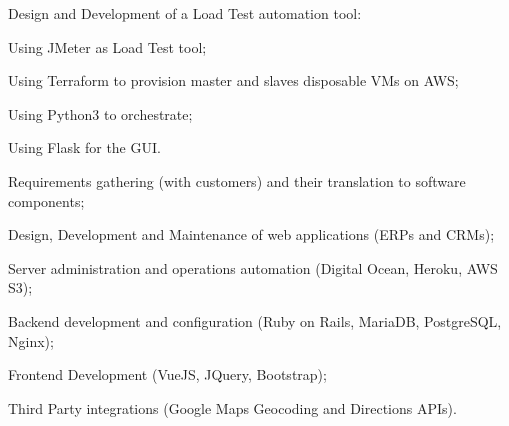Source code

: \documentclass[]{deedy-resume-openfont}
\begin{document}
\begin{minipage}[t]{0.65\textwidth}
\vspace{\topsep} %
Design and Development of a Load Test automation tool:\\
\begin{tightemize}
	\item Using JMeter as Load Test tool;
	\item Using Terraform to provision master and slaves disposable VMs on AWS;
	\item Using Python3 to orchestrate;
	\item Using Flask for the GUI.
\end{tightemize}
\sectionsep

\begin{tightemize}
\item Requirements gathering (with customers) and their translation to software components;
\item Design, Development and Maintenance of web applications (ERPs and CRMs);
\item Server administration and operations automation (Digital Ocean, Heroku, AWS S3);
\item Backend development and configuration (Ruby on Rails, MariaDB, PostgreSQL, Nginx);
\item Frontend Development (VueJS, JQuery, Bootstrap);
\item Third Party integrations (Google Maps Geocoding and Directions APIs).
\end{tightemize}
\sectionsep

\begin{comment}
\section{Personal Projects}
\runsubsection{Marvin}
\descript{| Ethereum Backed Webapp (PoC) }
\location{https://github.com/353swe/Marvin-353}
\runsubsection{giadatanghetti.it}
\descript{| Jeckyll website for Music Therapist}
\location{https://github.com/gmarraff/giadatanghetti.it}
\runsubsection{Runnersalo}
\descript{| My fist attempt on web development}
\location{https://runnersalo.org/}
\sectionsep
\end{comment}
\begin{comment}

\end{comment}
\end{minipage}
\end{document}
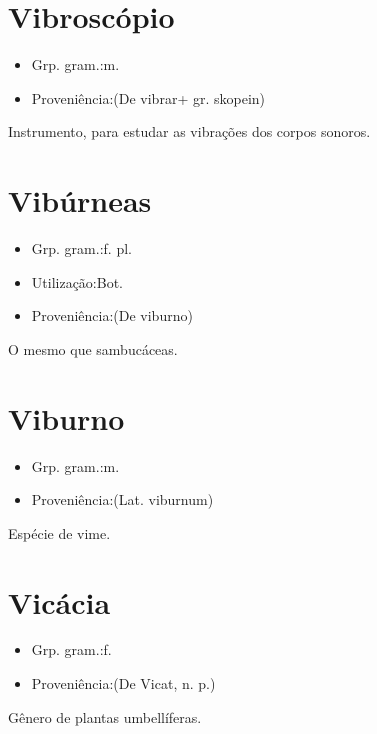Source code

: \documentclass{article}
\begin{document}
\section{Vibroscópio}
\begin{itemize}
\item {Grp. gram.:m.}
\end{itemize}
\begin{itemize}
\item {Proveniência:(De \textunderscore vibrar\textunderscore  + gr. \textunderscore skopein\textunderscore )}
\end{itemize}
Instrumento, para estudar as vibrações dos corpos sonoros.
\section{Vibúrneas}
\begin{itemize}
\item {Grp. gram.:f. pl.}
\end{itemize}
\begin{itemize}
\item {Utilização:Bot.}
\end{itemize}
\begin{itemize}
\item {Proveniência:(De \textunderscore viburno\textunderscore )}
\end{itemize}
O mesmo que \textunderscore sambucáceas\textunderscore .
\section{Viburno}
\begin{itemize}
\item {Grp. gram.:m.}
\end{itemize}
\begin{itemize}
\item {Proveniência:(Lat. \textunderscore viburnum\textunderscore )}
\end{itemize}
Espécie de vime.
\section{Vicácia}
\begin{itemize}
\item {Grp. gram.:f.}
\end{itemize}
\begin{itemize}
\item {Proveniência:(De \textunderscore Vicat\textunderscore , n. p.)}
\end{itemize}
Gênero de plantas umbellíferas.
\end{document}
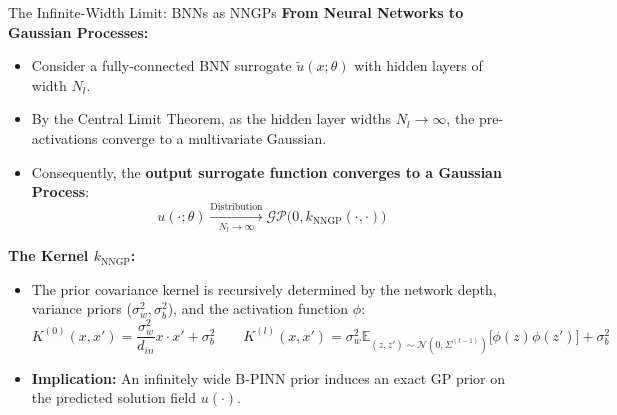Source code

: \documentclass[10pt, aspectratio=169]{beamer}
\begin{document}
\begin{frame}{The Infinite-Width Limit: BNNs as NNGPs}
    \textbf{From Neural Networks to Gaussian Processes:}
    \begin{itemize}
        \item Consider a fully-connected BNN surrogate $\tilde{u}(x; \theta)$ with hidden layers of width $N_l$.
        \item By the Central Limit Theorem, as the hidden layer widths $N_l \to \infty$, the pre-activations converge to a multivariate Gaussian. 
        \item Consequently, the \textbf{output surrogate function converges to a Gaussian Process}:
        \[
        u(\cdot;\theta) \xrightarrow[N_l \to \infty]{\text{Distribution}} \mathcal{GP}\big(0, k_{\text{NNGP}}(\cdot, \cdot)\big)
        \]
    \end{itemize}
    \vspace{0.2cm}
    \textbf{The Kernel $k_{\text{NNGP}}$:}
    \begin{itemize}
        \item The prior covariance kernel is recursively determined by the network depth, variance priors ($\sigma_w^2, \sigma_b^2$), and the activation function $\phi$:
        \[
        K^{(0)}(x, x') = \frac{\sigma_w^2}{d_{in}} x \cdot x' + \sigma_b^2 \quad \quad K^{(l)}(x, x') = \sigma_w^2 \mathbb{E}_{(z, z') \sim \mathcal{N}(0, \Sigma^{(l-1)})} \Big[ \phi(z) \phi(z') \Big] + \sigma_b^2
        \]
        \item \textbf{Implication:} An infinitely wide B-PINN prior induces an exact GP prior on the predicted solution field $u(\cdot)$.
    \end{itemize}
\end{frame}
\end{document}

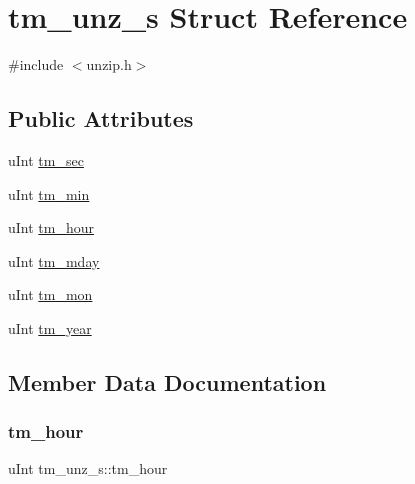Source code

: \hypertarget{structtm__unz__s}{}\section{tm\+\_\+unz\+\_\+s Struct Reference}
\label{structtm__unz__s}


{\ttfamily \#include $<$unzip.\+h$>$}

\subsection*{Public Attributes}
\begin{DoxyCompactItemize}
\item 
u\+Int \hyperlink{structtm__unz__s_ab91e69a9869e5db5be51b1aebaa5ea0d}{tm\+\_\+sec}
\item 
u\+Int \hyperlink{structtm__unz__s_ac5a6bf08a4c5db8ae2243d4f0c35b192}{tm\+\_\+min}
\item 
u\+Int \hyperlink{structtm__unz__s_ada09255f794d6c2db07ef73b77266b9c}{tm\+\_\+hour}
\item 
u\+Int \hyperlink{structtm__unz__s_a51ed1873e1dcabf08ff0f85caf8aefee}{tm\+\_\+mday}
\item 
u\+Int \hyperlink{structtm__unz__s_a4f5e461d8cad18d1aff7ec012168111d}{tm\+\_\+mon}
\item 
u\+Int \hyperlink{structtm__unz__s_a5f17147e3cfbbfdbeb2e29cbc1df8136}{tm\+\_\+year}
\end{DoxyCompactItemize}


\subsection{Member Data Documentation}
\mbox{\label{structtm__unz__s_ada09255f794d6c2db07ef73b77266b9c}} 
\subsubsection{\texorpdfstring{tm\+\_\+hour}{tm\_hour}}
{\footnotesize\ttfamily u\+Int tm\+\_\+unz\+\_\+s\+::tm\+\_\+hour}

\mbox{\label{structtm__unz__s_a51ed1873e1dcabf08ff0f85caf8aefee}} 

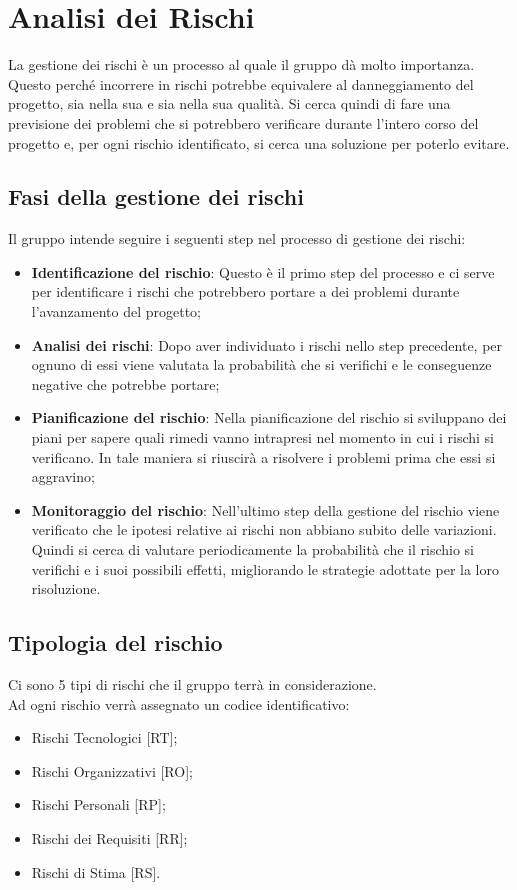 \section{Analisi dei Rischi}
La gestione dei rischi è un processo al quale il gruppo \Gruppo{} dà molto importanza. Questo perché incorrere in rischi potrebbe equivalere al danneggiamento del progetto, sia nella sua  e sia nella sua qualità.
Si cerca quindi di fare una previsione dei problemi che si potrebbero verificare durante l'intero corso del progetto e, per ogni rischio identificato, si cerca una soluzione per poterlo evitare.

\subsection{Fasi della gestione dei rischi}
Il gruppo intende seguire i seguenti step nel processo di gestione dei rischi:
\begin{itemize}
	\item \textbf{Identificazione del rischio}: Questo è il primo step del processo e ci serve per identificare i rischi che potrebbero portare a dei problemi durante l'avanzamento del progetto; 
	\item \textbf{Analisi dei rischi}: Dopo aver individuato i rischi nello step precedente, per ognuno di essi viene valutata la probabilità che si verifichi e le conseguenze negative che potrebbe portare;
	\item \textbf{Pianificazione del rischio}: Nella pianificazione del rischio si sviluppano dei piani per sapere quali rimedi vanno intrapresi nel momento in cui i rischi si verificano. In tale maniera si riuscirà a risolvere i problemi prima che essi si aggravino;
	\item \textbf{Monitoraggio del rischio}: Nell'ultimo step della gestione del rischio viene verificato che le ipotesi relative ai rischi non abbiano subito delle variazioni. Quindi si cerca di valutare periodicamente la probabilità che il rischio si verifichi e i suoi possibili effetti, migliorando le strategie adottate per la loro risoluzione.
\end{itemize}

\subsection{Tipologia del rischio}
Ci sono 5 tipi di rischi che il gruppo \Gruppo{} terrà in considerazione. 
\\Ad ogni rischio verrà assegnato un codice identificativo:
\begin{itemize}
	\item Rischi Tecnologici [RT];
	\item Rischi Organizzativi [RO];
	\item Rischi Personali [RP];
	\item Rischi dei Requisiti [RR];
	\item Rischi di Stima [RS].
\end{itemize}

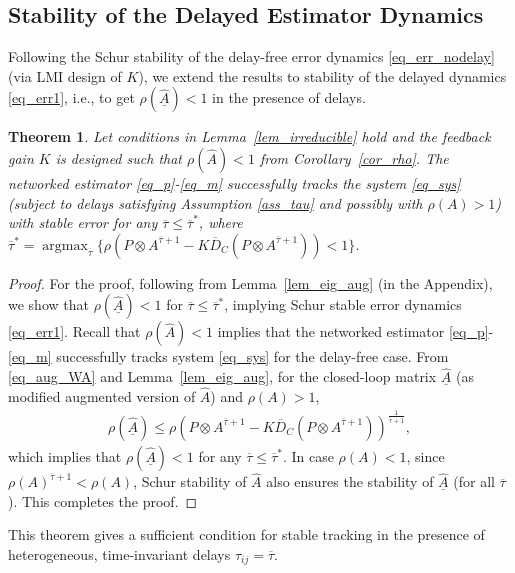 \documentclass[journal]{IEEEtran}
\newtheorem{thm}{Theorem}
\DeclareMathOperator*{\argmax}{argmax}
\begin{document}
\subsection{Stability of the Delayed Estimator Dynamics}
Following the Schur stability of the delay-free error dynamics \eqref{eq_err_nodelay}  (via LMI design of  $K$), we extend the results to stability of the delayed dynamics \eqref{eq_err1}, i.e., to get  $\rho(\underline{\widehat{A}})<1$ in the presence of  delays.
\begin{thm} \label{thm_tau*}
	Let conditions in Lemma~\ref{lem_irreducible} hold and the feedback gain $K$ is designed such that $\rho({\widehat{A}})<1$ from Corollary~\ref{cor_rho}. The networked estimator \eqref{eq_p}-\eqref{eq_m}  successfully tracks the system \eqref{eq_sys} (subject to delays satisfying Assumption \ref{ass_tau} and possibly with $\rho({A})>1$) with stable error for any $\overline{\tau}\leq \overline{\tau}^*$, where $\overline{\tau}^* = \argmax_{\overline{\tau}} %
	\{\rho(P\otimes A^{\overline{\tau}+1} - K \overline{D}_C (P\otimes A^{\overline{\tau}+1}) )< 1\}$.
\end{thm}
\begin{proof}
	For the proof, following from Lemma~\ref{lem_eig_aug} (in the Appendix), we show that $\rho(\underline{\widehat{A}})<1$ for $\overline{\tau}\leq \overline{\tau}^*$, implying Schur stable error dynamics \eqref{eq_err1}. Recall that $\rho({\widehat{A}})<1$ implies that the networked estimator \eqref{eq_p}-\eqref{eq_m}  successfully tracks  system  \eqref{eq_sys} for the delay-free case. From \eqref{eq_aug_WA} and Lemma~\ref{lem_eig_aug}, for the closed-loop matrix $\underline{\widehat{A}}$ (as modified augmented version of ${\widehat{A}}$) and $\rho({A})>1$, 
	\begin{align} \label{eq_tau*}
	    \rho(\underline{\widehat{A}})\leq \rho(P\otimes A^{\overline{\tau}+1} - K \overline{D}_C (P\otimes A^{\overline{\tau}+1}) )^{\frac{1}{\overline{\tau}+1}},
	\end{align}
	which implies that $\rho(\underline{\widehat{A}})<1$ for any $\overline{\tau}\leq \overline{\tau}^*$. In case $\rho({A})<1$, since  $\rho({A})^{\overline{\tau}+1}<\rho({A})$, Schur stability of $\widehat{A}$ also ensures the stability of $\underline{\widehat{A}}$ (for all $\overline{\tau}$). This completes the proof.
\end{proof}	
This theorem gives a sufficient condition for  stable tracking in the presence of  heterogeneous, time-invariant delays $\tau_{ij} = \overline{\tau}$.
\end{document}
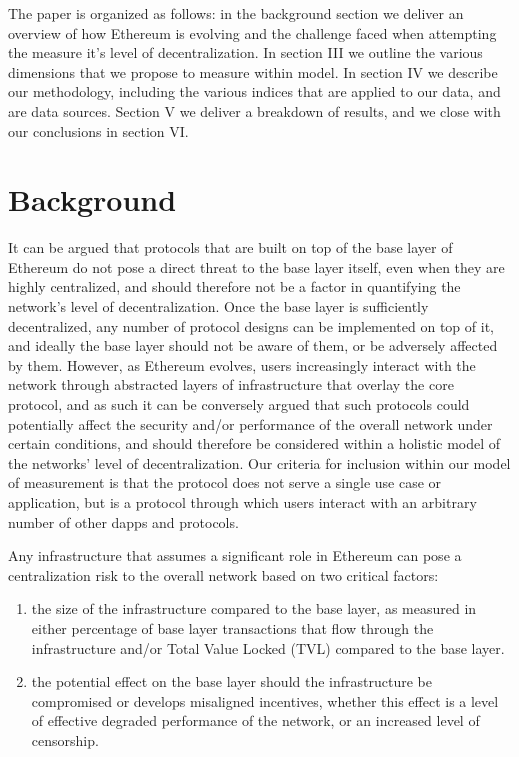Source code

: \documentclass[conference]{IEEEtran}
\begin{document}
The paper is organized as follows: in the background section we deliver an overview of how Ethereum is evolving and the challenge faced when attempting the measure it's level of decentralization.  In section III we outline the various dimensions that we propose to measure within model.  In section IV we describe our methodology, including the various indices that are applied to our data, and are data sources.  Section V we deliver a breakdown of results, and we close with our conclusions in section VI.

\section{Background}

It can be argued that protocols that are built on top of the base layer of Ethereum do not pose a direct threat to the base layer itself, even when they are highly centralized, and should therefore not be a factor in quantifying the network's level of decentralization.  Once the base layer is sufficiently decentralized, any number of protocol designs can be implemented on top of it, and ideally the base layer should not be aware of them, or be adversely affected by them.  However, as Ethereum evolves, users increasingly interact with the network through abstracted layers of infrastructure that overlay the core protocol, and as such it can be conversely argued that such protocols could potentially affect the security and/or performance of the overall network under certain conditions, and should therefore be considered within a holistic model of the networks' level of decentralization.   Our criteria for inclusion within our model of measurement is that the protocol does not serve a single use case or application, but is a protocol through which users interact with an arbitrary number of other dapps and protocols.

Any infrastructure that assumes a significant role in Ethereum can pose a centralization risk to the overall network based on two critical factors:
\begin{enumerate}[label=\alph*.]
\item the size of the infrastructure compared to the base layer, as measured in either percentage of base layer transactions that flow through the infrastructure and/or Total Value Locked (TVL) compared to the base layer.
\item the potential effect on the base layer should the infrastructure be compromised or develops misaligned incentives, whether this effect is a level of effective degraded performance of the network, or an increased level of censorship.
\end{enumerate}
\end{document}
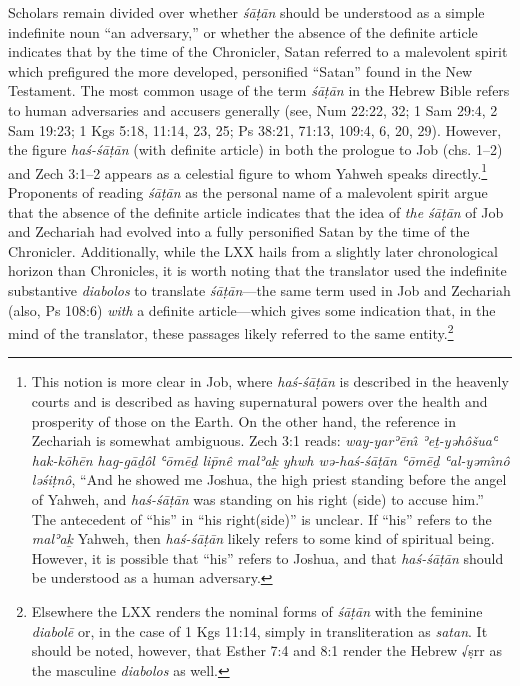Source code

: Scholars remain divided over whether \emph{śāṭān} should be understood
as a simple indefinite noun ``an adversary,''
\autocites{stokes_jbl2009}[114--117]{japhet2009}[370--390]{japhet1993}
or whether the absence of the definite article indicates that by the
time of the Chronicler, Satan referred to a malevolent spirit which
prefigured the more developed, personified ``Satan'' found in the New
Testament.\autocite[4--5]{rollston_keith-stuckenbruck2016} The most
common usage of the term \emph{śāṭān} in the Hebrew Bible refers to
human adversaries and accusers generally (see, Num 22:22, 32; 1 Sam
29:4, 2 Sam 19:23; 1 Kgs 5:18, 11:14, 23, 25; Ps 38:21, 71:13, 109:4, 6,
20, 29). However, the figure \emph{haś-śāṭān} (with definite article) in
both the prologue to Job (chs. 1--2) and Zech 3:1--2 appears as a
celestial figure to whom Yahweh speaks directly.\footnote{This notion is
  more clear in Job, where \emph{haś-śāṭān} is described in the heavenly
  courts and is described as having supernatural powers over the health
  and prosperity of those on the Earth. On the other hand, the reference
  in Zechariah is somewhat ambiguous. Zech 3:1 reads: \emph{way-yarʾēnı̂
  ʾeṯ-yəhôšuaʿ hak-kōhēn hag-gāḏôl ʿōmēḏ lip̄nê malʾaḵ yhwh wə-haś-śāṭān
  ʿōmēḏ ʿal-yəmı̂nô ləśiṭnô}, ``And he showed me Joshua, the high priest
  standing before the angel of Yahweh, and \emph{haś-śāṭān} was standing
  on his right (side) to accuse him.'' The antecedent of ``his'' in
  ``his right(side)'' is unclear. If ``his'' refers to the \emph{malʾaḵ}
  Yahweh, then \emph{haś-śāṭān} likely refers to some kind of spiritual
  being. However, it is possible that ``his'' refers to Joshua, and that
  \emph{haś-śāṭān} should be understood as a human adversary.}
Proponents of reading \emph{śāṭān} as the personal name of a malevolent
spirit argue that the absence of the definite article indicates that the
idea of \emph{the śāṭān} of Job and Zechariah had evolved into a fully
personified Satan by the time of the
Chronicler.\autocites[216--217]{braun1986}[107]{coggins1976}[Rollston
also finds this reading compelling, though, not without difficulties.
See,][4--5]{rollston_keith-stuckenbruck2016} Additionally, while the LXX
hails from a slightly later chronological horizon than Chronicles, it is
worth noting that the translator used the indefinite substantive
\emph{diabolos} to translate \emph{śāṭān}---the same term used in Job
and Zechariah (also, Ps 108:6) \emph{with} a definite article---which
gives some indication that, in the mind of the translator, these
passages likely referred to the same entity.\footnote{Elsewhere the LXX
  renders the nominal forms of \emph{śāṭān} with the feminine
  \emph{diabolē} or, in the case of 1 Kgs 11:14, simply in
  transliteration as \emph{satan}. It should be noted, however, that
  Esther 7:4 and 8:1 render the Hebrew √ṣrr as the masculine
  \emph{diabolos} as well.}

________________________

→ **Task description**: Return the lines of the records that include the string "Limit".

→ **Output**:
\begin{frame}{The Infinite-Width Limit: BNNs as NNGPs}
        \item By the Central Limit Theorem, as the hidden layer widths $N_l \to \infty$, the pre-activations converge to a multivariate Gaussian. 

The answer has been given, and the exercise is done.